ObamaCare delay may encourage false tax reports, experts say

The Obama administration’s decision to roll back reporting requirements under ObamaCare could lead to false tax reports in certain GOP-led states, health policy experts said.

The administration announced Friday that it would soften rules designed to ensure that people seeking insurance through ObamaCare’s new exchanges are telling the truth about their income.

The administration said it would not require state insurance exchanges to verify the income statements of people seeking to buy insurance through the exchanges. The exchanges will take applicants at their word.

{mosads}The new marketplaces will have “temporarily expanded discretion to accept an attestation of projected annual household income without further verification,” the Health and Human Services Department said in a new regulation.

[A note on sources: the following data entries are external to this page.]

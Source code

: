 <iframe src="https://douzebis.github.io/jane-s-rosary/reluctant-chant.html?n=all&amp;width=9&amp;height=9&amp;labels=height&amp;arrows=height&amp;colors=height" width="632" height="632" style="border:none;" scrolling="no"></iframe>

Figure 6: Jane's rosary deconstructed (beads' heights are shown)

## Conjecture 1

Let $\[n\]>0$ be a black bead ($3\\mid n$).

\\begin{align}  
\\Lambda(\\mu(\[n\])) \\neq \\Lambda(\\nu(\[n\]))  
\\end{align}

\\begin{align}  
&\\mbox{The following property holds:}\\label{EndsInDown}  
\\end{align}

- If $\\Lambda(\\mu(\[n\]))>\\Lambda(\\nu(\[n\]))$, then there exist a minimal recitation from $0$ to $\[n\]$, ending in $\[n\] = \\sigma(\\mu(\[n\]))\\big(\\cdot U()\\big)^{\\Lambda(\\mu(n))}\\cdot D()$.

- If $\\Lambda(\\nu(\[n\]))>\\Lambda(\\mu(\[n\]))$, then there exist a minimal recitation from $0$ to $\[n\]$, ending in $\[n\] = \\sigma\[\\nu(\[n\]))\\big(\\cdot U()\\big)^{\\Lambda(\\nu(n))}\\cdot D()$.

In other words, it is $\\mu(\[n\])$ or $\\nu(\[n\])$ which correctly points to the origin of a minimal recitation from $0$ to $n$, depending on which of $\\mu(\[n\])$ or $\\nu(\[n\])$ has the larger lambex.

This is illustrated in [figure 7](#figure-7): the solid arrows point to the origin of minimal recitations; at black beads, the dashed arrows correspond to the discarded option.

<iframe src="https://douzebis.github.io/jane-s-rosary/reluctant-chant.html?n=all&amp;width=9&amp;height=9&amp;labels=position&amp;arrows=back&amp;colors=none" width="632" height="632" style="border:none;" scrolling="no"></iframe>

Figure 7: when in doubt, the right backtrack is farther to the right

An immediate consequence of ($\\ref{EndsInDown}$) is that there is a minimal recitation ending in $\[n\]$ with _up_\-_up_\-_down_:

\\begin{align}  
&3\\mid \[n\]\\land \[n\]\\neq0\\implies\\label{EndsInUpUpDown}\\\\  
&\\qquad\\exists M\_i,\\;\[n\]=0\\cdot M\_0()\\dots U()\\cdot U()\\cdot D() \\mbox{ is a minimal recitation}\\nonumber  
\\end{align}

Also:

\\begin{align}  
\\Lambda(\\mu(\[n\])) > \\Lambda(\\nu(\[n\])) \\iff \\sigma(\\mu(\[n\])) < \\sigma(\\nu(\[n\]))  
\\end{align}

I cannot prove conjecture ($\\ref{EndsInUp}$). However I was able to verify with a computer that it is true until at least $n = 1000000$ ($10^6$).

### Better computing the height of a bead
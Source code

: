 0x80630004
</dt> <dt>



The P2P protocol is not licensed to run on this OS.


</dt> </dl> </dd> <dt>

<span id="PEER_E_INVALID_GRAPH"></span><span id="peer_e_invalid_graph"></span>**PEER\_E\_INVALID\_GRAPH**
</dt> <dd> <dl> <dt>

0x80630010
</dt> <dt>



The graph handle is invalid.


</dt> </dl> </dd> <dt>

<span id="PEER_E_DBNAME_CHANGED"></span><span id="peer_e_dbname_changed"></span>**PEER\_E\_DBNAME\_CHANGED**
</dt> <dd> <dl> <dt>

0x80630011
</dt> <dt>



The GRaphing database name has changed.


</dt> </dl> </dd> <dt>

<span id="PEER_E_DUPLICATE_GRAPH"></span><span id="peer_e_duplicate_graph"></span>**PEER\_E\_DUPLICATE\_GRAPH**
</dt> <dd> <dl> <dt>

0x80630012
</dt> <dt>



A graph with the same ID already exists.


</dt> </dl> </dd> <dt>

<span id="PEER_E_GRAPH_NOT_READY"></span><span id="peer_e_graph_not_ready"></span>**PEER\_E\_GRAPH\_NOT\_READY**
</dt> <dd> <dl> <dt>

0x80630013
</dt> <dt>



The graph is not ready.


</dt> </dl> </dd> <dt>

Typically, looser income verification would raise concerns about people under-reporting their income to avoid paying taxes. But some health policy experts say the opposite could be true in this case.

In states that did not expand Medicaid under the Affordable Care Act, people might over-state their income to become eligible for subsidized private coverage through the exchanges.

“The latest curious possibility is that red-state residents with incomes below 100% of the federal poverty line might seek to over-report their incomes to qualify for credits on the new health insurance exchanges,” economist Harold Pollack wrote at the Incidental Economist blog.

Conservative healthcare analyst Avik Roy raised the same issue in a column for Forbes.

“Effectively, states no longer need to expand Medicaid, because this newly Medicaid-eligible population can now sign up for the exchanges, at no cost to the state, and know that their incomes won’t be verified by the IRS (because their incomes are too low to file tax returns),” Roy wrote.

Pollack said that for now, the risk of over-reporting doesn’t seem especially high.

“I’d put this on the list of possible concerns that bear watching, but that don’t seem massively concerning. One conducts random audits and statistical analyses to try to determine the prevalence of such behavior,” he wrote. “If it’s widespread, the IRS will need to impose tighter requirements.”

Significant over-reporting would raise red flags at the IRS, Pollack said, and would come with other consequences — potentially including higher taxes and a loss of eligibility for other government programs. Those factors could make widespread over-reporting less likely, he said.